#### Exercise data
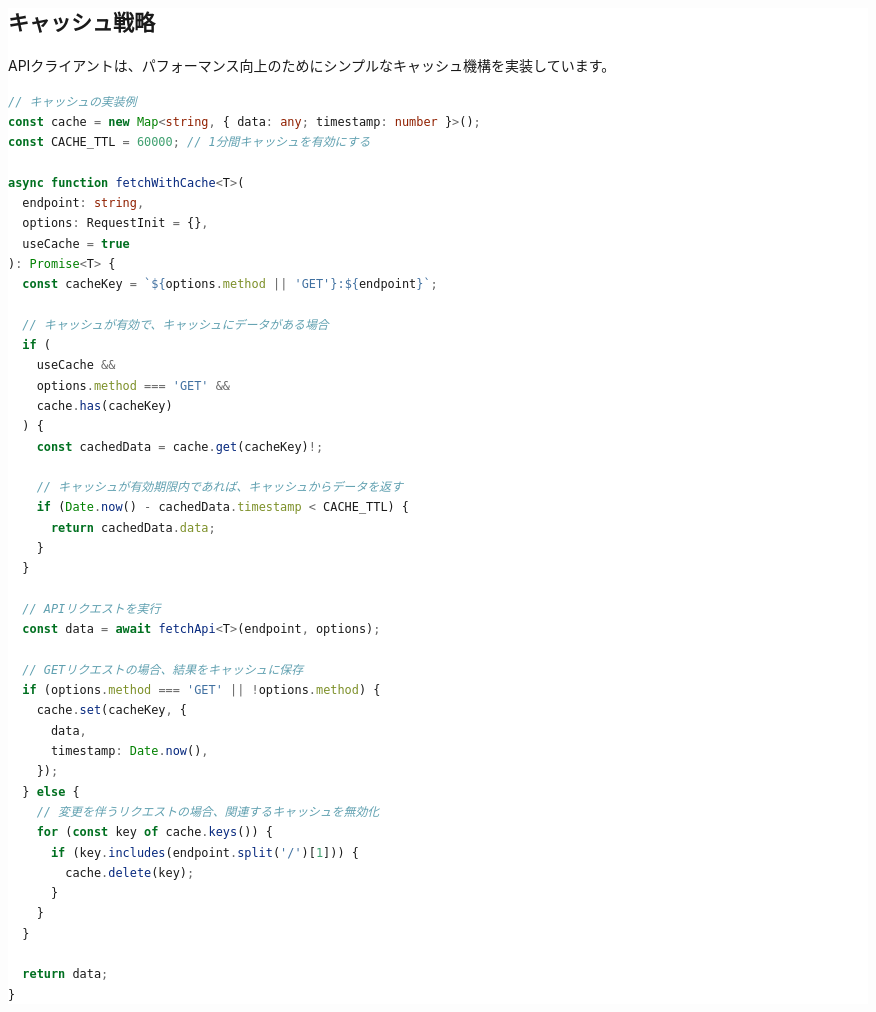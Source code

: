 ## キャッシュ戦略

APIクライアントは、パフォーマンス向上のためにシンプルなキャッシュ機構を実装しています。

```typescript
// キャッシュの実装例
const cache = new Map<string, { data: any; timestamp: number }>();
const CACHE_TTL = 60000; // 1分間キャッシュを有効にする

async function fetchWithCache<T>(
  endpoint: string,
  options: RequestInit = {},
  useCache = true
): Promise<T> {
  const cacheKey = `${options.method || 'GET'}:${endpoint}`;
  
  // キャッシュが有効で、キャッシュにデータがある場合
  if (
    useCache &&
    options.method === 'GET' &&
    cache.has(cacheKey)
  ) {
    const cachedData = cache.get(cacheKey)!;
    
    // キャッシュが有効期限内であれば、キャッシュからデータを返す
    if (Date.now() - cachedData.timestamp < CACHE_TTL) {
      return cachedData.data;
    }
  }
  
  // APIリクエストを実行
  const data = await fetchApi<T>(endpoint, options);
  
  // GETリクエストの場合、結果をキャッシュに保存
  if (options.method === 'GET' || !options.method) {
    cache.set(cacheKey, {
      data,
      timestamp: Date.now(),
    });
  } else {
    // 変更を伴うリクエストの場合、関連するキャッシュを無効化
    for (const key of cache.keys()) {
      if (key.includes(endpoint.split('/')[1])) {
        cache.delete(key);
      }
    }
  }
  
  return data;
}
```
########
Every line above with the word "cacheKey" belongs in the answer, copied as written.

• Written answer:
  const cacheKey = `${options.method || 'GET'}:${endpoint}`;
    cache.has(cacheKey)
    const cachedData = cache.get(cacheKey)!;
    cache.set(cacheKey, {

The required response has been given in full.